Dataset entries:
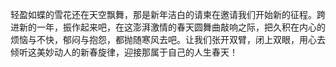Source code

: 

轻盈如蝶的雪花还在天空飘舞，那是新年洁白的请柬在邀请我们开始新的征程。跨进新的一年，振作起来吧，在这澎湃激情的春天圆舞曲敲响之际，把久积在内心的烦恼与不快，郁闷与抱怨，都抛随寒风去吧。让我们张开双臂，闭上双眼，用心去倾听这美妙动人的新春旋律，迎接那属于自己的人生春天！

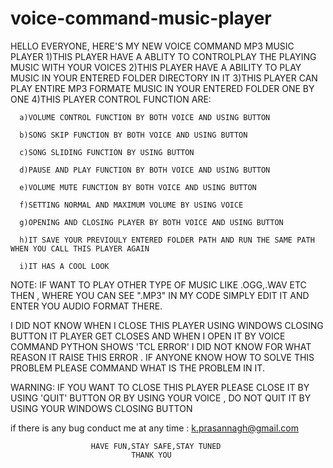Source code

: # voice-command-music-player
HELLO EVERYONE,  HERE'S MY NEW VOICE COMMAND MP3 MUSIC PLAYER 
   1)THIS PLAYER HAVE A ABLITY TO CONTROLPLAY THE PLAYING MUSIC WITH YOUR VOICES
   2)THIS PLAYER HAVE A ABILITY TO PLAY MUSIC IN YOUR ENTERED FOLDER DIRECTORY IN IT
   3)THIS PLAYER CAN PLAY ENTIRE MP3 FORMATE MUSIC IN YOUR ENTERED FOLDER ONE BY ONE
   4)THIS PLAYER CONTROL FUNCTION ARE:
   
      a)VOLUME CONTROL FUNCTION BY BOTH VOICE AND USING BUTTON
      
      b)SONG SKIP FUNCTION BY BOTH VOICE AND USING BUTTON
      
      c)SONG SLIDING FUNCTION BY USING BUTTON
      
      d)PAUSE AND PLAY FUNCTION BY BOTH VOICE AND USING BUTTON
      
      e)VOLUME MUTE FUNCTION BY BOTH VOICE AND USING BUTTON
      
      f)SETTING NORMAL AND MAXIMUM VOLUME BY USING VOICE
      
      g)OPENING AND CLOSING PLAYER BY BOTH VOICE AND USING BUTTON
      
      h)IT SAVE YOUR PREVIOULY ENTERED FOLDER PATH AND RUN THE SAME PATH WHEN YOU CALL THIS PLAYER AGAIN
      
      i)IT HAS A COOL LOOK
      
NOTE:
  IF WANT TO PLAY OTHER TYPE OF MUSIC LIKE .OGG,.WAV ETC THEN , WHERE YOU CAN SEE 
".MP3" IN MY CODE SIMPLY EDIT IT AND ENTER YOU AUDIO FORMAT THERE.

  I DID NOT KNOW WHEN I CLOSE THIS PLAYER USING WINDOWS CLOSING BUTTON IT PLAYER GET
CLOSES AND WHEN I OPEN IT BY VOICE COMMAND PYTHON SHOWS 'TCL ERROR' I DID NOT KNOW 
FOR WHAT REASON IT RAISE THIS ERROR . IF ANYONE KNOW HOW TO SOLVE THIS PROBLEM
PLEASE COMMAND WHAT IS THE PROBLEM IN IT. 

WARNING:
  IF YOU WANT TO CLOSE THIS PLAYER PLEASE CLOSE IT BY USING 'QUIT' BUTTON OR 
BY USING YOUR VOICE , DO NOT QUIT IT BY USING YOUR WINDOWS CLOSING BUTTON

if there is any bug conduct me at any time : k.prasannagh@gmail.com

                      HAVE FUN,STAY SAFE,STAY TUNED
                               THANK YOU     
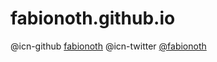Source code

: # fabionoth.github.io

@icn-github [fabionoth](https://github.com/fabionoth)
@icn-twitter [@fabionoth](https://twitter.com/fabionoth)



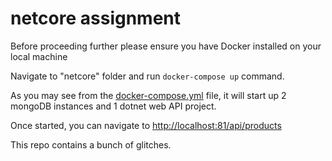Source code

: # netcore assignment

Before proceeding further please ensure you have Docker installed on your local machine

Navigate to "netcore" folder and run `docker-compose up` command.

As you may see from the [docker-compose.yml](docker-compose.yml) file, it will start up 2 mongoDB instances and 1 dotnet web API project.

Once started, you can navigate to [http://localhost:81/api/products](http://localhost:81/api/products)

This repo contains a bunch of glitches.

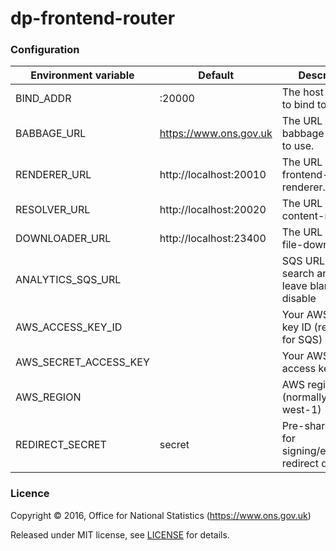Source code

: dp-frontend-router
==================

### Configuration

| Environment variable  | Default                 | Description
| --------------------- | ----------------------- | --------------------------------------
| BIND_ADDR             | :20000                  | The host and port to bind to.
| BABBAGE_URL           | https://www.ons.gov.uk  | The URL of the babbage instance to use.
| RENDERER_URL          | http://localhost:20010  | The URL of dp-frontend-renderer.
| RESOLVER_URL          | http://localhost:20020  | The URL of dp-content-resolver.
| DOWNLOADER_URL        | http://localhost:23400  | The URL of dp-file-downloader.
| ANALYTICS_SQS_URL     |                         | SQS URL for search analytics; leave blank to disable
| AWS_ACCESS_KEY_ID     |                         | Your AWS access key ID (required for SQS)
| AWS_SECRET_ACCESS_KEY |                         | Your AWS secret access key
| AWS_REGION            |                         | AWS region (normally eu-west-1)
| REDIRECT_SECRET       | secret                  | Pre-shared key for signing/encrypting redirect data

### Licence

Copyright ©‎ 2016, Office for National Statistics (https://www.ons.gov.uk)

Released under MIT license, see [LICENSE](LICENSE.md) for details.
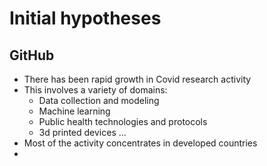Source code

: # Initial hypotheses

## GitHub

* There has been rapid growth in Covid research activity
* This involves a variety of domains:
  * Data collection and modeling
  * Machine learning
  * Public health technologies and protocols
  * 3d printed devices
  ...
* Most of the activity concentrates in developed countries
* 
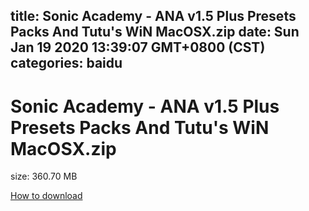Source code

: 
title: Sonic Academy - ANA v1.5 Plus Presets Packs And Tutu's WiN MacOSX.zip
date: Sun Jan 19 2020 13:39:07 GMT+0800 (CST)    
categories: baidu
---

# Sonic Academy - ANA v1.5 Plus Presets Packs And Tutu's WiN MacOSX.zip
size: 360.70 MB
 
 

[How to download](https://bpcam.bemobtrk.com/go/2ceec3aa-1ca2-46d6-b9ff-aaa5c184517c?jno=5475)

Task objective: All lines with the word "WHAT" must be located in the data and copied.

Response below:
FOR WHAT REASON IT RAISE THIS ERROR . IF ANYONE KNOW HOW TO SOLVE THIS PROBLEM
PLEASE COMMAND WHAT IS THE PROBLEM IN IT. 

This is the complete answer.